Abstract
Synovial fluid samples and/or biopsies from 79 patients with various chronic inflammatory joint diseases or traumatic joint injury were tested for rubella virus (RV) in order to confirm or refute results from other studies that suggested RV as a cause of chronic inflammatory joint disease. Sixty-eight of the 72 patients tested had RV antibodies. RV RNA was detected by reverse transcription-PCR in the synovial fluid cells from two patients. RV was also isolated by cell culture from the synovial fluid of one of these two patients. This patient was a 42-year-old female with common variable immune deficiency and Mycoplasma hominis arthritis, while the other was a 68-year-old female with rheumatoid arthritis. While these results fail to confirm that RV is associated with chronic inflammatory joint disease, they suggest that RV may persist within a joint and be reactivated when cell-mediated immunity is suppressed.
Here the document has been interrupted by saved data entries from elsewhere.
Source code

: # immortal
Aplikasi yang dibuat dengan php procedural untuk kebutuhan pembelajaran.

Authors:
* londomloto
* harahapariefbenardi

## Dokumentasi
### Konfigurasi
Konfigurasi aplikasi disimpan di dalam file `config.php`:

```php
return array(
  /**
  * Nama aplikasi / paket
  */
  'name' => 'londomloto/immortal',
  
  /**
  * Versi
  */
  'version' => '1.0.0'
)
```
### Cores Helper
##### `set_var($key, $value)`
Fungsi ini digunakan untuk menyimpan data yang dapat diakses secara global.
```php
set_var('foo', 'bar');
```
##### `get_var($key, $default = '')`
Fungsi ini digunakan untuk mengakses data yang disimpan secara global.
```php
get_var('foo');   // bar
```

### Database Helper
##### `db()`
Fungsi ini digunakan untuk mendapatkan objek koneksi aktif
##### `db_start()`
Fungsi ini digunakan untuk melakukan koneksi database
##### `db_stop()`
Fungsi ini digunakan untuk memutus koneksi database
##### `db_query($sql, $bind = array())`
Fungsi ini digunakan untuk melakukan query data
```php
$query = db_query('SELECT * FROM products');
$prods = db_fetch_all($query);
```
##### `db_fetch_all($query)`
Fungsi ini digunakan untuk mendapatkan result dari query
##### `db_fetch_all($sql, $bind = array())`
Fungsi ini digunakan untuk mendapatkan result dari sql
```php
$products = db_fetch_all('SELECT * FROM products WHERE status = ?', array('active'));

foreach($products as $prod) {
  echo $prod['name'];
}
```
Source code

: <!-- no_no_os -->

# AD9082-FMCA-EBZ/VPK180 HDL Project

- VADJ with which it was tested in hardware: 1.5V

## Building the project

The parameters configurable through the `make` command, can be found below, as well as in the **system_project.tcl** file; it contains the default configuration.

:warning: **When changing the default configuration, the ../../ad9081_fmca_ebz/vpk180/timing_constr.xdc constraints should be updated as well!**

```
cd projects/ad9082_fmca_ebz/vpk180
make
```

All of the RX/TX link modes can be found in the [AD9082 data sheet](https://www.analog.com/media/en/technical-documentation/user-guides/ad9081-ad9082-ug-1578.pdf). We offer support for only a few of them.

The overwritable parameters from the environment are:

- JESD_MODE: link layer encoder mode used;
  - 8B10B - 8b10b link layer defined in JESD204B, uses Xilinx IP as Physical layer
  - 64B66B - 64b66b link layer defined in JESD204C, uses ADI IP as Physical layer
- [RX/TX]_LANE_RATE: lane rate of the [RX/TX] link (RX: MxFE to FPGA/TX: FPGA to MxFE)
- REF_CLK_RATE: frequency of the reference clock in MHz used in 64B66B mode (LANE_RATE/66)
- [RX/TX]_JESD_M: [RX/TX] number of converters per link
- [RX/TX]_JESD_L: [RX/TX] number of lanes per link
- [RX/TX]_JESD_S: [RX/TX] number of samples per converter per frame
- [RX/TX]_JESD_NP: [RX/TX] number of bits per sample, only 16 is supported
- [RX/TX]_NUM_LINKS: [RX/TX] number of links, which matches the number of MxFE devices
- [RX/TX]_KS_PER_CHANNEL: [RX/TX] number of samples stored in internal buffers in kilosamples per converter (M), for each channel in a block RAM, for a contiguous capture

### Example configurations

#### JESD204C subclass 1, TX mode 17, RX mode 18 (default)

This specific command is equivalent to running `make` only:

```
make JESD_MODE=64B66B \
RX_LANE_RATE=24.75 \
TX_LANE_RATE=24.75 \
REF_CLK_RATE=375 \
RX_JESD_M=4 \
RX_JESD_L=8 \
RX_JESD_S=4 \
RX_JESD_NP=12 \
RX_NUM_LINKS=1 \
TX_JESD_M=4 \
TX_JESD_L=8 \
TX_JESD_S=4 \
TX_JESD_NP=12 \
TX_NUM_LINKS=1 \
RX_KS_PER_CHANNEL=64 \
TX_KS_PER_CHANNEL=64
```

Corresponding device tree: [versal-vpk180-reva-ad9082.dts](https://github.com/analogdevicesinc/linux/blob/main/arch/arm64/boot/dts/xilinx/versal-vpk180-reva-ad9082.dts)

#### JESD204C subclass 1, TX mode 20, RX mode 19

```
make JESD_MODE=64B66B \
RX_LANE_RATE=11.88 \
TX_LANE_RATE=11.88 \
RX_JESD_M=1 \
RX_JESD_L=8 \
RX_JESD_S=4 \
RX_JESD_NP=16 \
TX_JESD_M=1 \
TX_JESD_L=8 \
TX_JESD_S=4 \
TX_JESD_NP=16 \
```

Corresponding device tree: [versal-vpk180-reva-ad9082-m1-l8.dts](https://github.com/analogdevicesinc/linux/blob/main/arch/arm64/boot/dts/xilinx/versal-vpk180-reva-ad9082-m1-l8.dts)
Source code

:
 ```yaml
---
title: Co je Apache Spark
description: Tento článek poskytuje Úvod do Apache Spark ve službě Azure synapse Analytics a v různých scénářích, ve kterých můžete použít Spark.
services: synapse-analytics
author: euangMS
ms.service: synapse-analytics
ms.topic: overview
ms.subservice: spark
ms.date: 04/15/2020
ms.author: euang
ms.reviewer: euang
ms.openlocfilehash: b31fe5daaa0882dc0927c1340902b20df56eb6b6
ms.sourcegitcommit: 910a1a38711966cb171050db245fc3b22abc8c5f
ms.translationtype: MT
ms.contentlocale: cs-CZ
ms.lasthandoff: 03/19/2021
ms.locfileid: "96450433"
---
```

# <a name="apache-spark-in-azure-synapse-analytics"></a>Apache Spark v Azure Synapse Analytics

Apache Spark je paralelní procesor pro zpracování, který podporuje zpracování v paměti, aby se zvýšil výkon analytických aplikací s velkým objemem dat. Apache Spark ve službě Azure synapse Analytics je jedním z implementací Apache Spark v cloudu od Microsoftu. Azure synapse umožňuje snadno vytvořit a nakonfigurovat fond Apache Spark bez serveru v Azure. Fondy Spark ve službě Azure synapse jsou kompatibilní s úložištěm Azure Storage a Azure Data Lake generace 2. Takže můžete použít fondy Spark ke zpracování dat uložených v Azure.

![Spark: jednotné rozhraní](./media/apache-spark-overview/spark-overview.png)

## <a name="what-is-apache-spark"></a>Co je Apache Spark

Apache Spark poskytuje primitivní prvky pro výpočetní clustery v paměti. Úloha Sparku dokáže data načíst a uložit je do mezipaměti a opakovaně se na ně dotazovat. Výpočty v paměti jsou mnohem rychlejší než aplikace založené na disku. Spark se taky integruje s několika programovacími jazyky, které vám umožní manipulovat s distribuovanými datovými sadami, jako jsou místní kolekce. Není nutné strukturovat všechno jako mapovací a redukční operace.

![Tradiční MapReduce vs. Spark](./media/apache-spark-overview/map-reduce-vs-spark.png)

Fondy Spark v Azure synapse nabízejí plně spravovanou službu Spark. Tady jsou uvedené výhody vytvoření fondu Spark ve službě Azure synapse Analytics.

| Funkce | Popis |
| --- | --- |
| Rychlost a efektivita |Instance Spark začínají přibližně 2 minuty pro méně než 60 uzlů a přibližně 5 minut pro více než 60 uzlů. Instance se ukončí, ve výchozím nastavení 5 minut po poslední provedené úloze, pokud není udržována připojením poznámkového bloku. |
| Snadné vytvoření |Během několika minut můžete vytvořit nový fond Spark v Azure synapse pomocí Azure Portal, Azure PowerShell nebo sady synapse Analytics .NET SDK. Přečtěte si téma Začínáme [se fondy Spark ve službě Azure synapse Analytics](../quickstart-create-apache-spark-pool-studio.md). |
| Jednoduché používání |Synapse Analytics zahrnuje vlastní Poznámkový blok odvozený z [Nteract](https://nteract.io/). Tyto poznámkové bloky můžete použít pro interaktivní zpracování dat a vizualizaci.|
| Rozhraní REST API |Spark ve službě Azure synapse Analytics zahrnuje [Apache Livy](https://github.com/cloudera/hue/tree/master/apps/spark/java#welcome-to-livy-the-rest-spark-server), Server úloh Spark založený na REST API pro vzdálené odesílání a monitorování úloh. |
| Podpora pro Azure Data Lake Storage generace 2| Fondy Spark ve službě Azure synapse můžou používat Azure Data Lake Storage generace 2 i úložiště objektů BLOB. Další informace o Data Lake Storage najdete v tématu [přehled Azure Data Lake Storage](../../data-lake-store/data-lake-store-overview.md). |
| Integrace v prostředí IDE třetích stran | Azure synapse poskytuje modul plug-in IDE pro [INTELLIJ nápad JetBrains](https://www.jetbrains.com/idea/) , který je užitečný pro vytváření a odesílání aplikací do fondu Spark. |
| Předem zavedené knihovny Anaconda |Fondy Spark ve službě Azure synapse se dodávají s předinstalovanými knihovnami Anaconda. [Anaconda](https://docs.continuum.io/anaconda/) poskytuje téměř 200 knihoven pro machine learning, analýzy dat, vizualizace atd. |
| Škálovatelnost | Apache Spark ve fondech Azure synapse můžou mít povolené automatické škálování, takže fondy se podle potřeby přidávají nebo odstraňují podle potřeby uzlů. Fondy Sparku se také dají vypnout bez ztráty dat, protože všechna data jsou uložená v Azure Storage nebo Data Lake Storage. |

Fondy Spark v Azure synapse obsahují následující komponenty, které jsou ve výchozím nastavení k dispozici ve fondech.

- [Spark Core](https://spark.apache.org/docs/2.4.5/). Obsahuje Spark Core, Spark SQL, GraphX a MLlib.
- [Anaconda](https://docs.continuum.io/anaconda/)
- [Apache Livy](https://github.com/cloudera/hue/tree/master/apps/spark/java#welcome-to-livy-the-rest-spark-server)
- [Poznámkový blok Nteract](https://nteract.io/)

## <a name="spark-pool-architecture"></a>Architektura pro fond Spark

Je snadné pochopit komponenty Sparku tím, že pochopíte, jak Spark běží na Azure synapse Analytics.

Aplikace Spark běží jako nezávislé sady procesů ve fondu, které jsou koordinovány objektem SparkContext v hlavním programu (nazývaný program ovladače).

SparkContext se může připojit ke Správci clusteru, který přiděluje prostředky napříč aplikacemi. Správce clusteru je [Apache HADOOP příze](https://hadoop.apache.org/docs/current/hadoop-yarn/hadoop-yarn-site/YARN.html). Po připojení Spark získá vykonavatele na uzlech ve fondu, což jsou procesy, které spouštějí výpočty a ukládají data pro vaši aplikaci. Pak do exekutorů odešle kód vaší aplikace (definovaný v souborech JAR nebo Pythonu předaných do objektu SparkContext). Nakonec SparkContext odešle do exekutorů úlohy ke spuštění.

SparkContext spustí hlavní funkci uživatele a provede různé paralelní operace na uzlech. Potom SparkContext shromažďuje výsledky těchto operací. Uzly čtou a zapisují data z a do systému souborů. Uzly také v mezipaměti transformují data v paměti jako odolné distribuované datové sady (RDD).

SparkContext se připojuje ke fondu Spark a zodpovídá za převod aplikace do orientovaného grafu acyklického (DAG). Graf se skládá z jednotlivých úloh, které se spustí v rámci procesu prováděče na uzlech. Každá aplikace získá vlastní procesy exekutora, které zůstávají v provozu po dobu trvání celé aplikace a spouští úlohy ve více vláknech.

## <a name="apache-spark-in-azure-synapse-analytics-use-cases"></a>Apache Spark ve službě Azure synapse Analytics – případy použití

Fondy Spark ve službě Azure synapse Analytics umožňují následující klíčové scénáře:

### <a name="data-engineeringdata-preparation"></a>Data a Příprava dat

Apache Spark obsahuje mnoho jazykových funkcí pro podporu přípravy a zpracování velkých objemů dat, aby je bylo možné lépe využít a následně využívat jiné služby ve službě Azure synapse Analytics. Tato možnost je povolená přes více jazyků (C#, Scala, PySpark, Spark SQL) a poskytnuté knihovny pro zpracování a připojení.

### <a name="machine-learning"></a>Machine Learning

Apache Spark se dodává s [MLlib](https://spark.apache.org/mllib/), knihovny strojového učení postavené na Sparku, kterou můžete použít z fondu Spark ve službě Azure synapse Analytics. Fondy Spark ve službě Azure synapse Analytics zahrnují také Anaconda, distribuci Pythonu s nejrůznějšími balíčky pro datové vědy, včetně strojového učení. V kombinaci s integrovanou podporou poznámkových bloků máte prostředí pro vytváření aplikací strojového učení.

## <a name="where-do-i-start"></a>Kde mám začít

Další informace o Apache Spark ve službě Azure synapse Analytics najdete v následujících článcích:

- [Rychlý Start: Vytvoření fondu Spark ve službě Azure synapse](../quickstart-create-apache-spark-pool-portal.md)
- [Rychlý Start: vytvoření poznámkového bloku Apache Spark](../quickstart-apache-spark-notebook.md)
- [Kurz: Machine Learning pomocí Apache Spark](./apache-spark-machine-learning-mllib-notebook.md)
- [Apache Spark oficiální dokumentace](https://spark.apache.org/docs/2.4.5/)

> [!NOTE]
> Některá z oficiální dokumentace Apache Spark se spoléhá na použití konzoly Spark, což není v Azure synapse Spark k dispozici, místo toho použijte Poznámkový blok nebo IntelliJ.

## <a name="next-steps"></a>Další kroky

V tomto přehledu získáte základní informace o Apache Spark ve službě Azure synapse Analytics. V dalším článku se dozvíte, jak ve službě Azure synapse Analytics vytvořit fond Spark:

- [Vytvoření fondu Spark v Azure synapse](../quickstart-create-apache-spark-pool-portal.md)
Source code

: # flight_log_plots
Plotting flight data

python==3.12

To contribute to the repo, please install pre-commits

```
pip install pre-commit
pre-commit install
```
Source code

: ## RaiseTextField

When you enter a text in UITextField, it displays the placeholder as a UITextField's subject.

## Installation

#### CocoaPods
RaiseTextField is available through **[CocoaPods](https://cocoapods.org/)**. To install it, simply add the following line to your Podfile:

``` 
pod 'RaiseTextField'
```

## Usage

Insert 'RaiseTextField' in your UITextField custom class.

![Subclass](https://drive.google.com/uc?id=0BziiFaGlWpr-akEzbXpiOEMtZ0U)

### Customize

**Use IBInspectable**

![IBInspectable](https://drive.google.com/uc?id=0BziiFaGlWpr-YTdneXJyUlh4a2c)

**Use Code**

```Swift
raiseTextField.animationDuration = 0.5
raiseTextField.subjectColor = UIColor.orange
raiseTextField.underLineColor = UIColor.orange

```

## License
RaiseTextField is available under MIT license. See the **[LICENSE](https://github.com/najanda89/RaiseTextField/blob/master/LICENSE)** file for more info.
Joint symptoms are a complication of naturally acquired rubella and have been reported to occur in more than 50% of adult females with rubella but are rare among children and adult males with rubella (20). Symptoms are usually transient and vary in severity from joint pain alone (arthralgia) to frank arthritis. Following vaccination, joint symptoms occur less frequently (in 8 to 40% of vaccinees) and are usually less severe and of shorter duration than those that occur following naturally acquired rubella, although there is some variation, depending on the vaccine strain used (3, 20). Rubella virus (RV) has been isolated from joint aspirates following natural infection and vaccination (reviewed in reference 1).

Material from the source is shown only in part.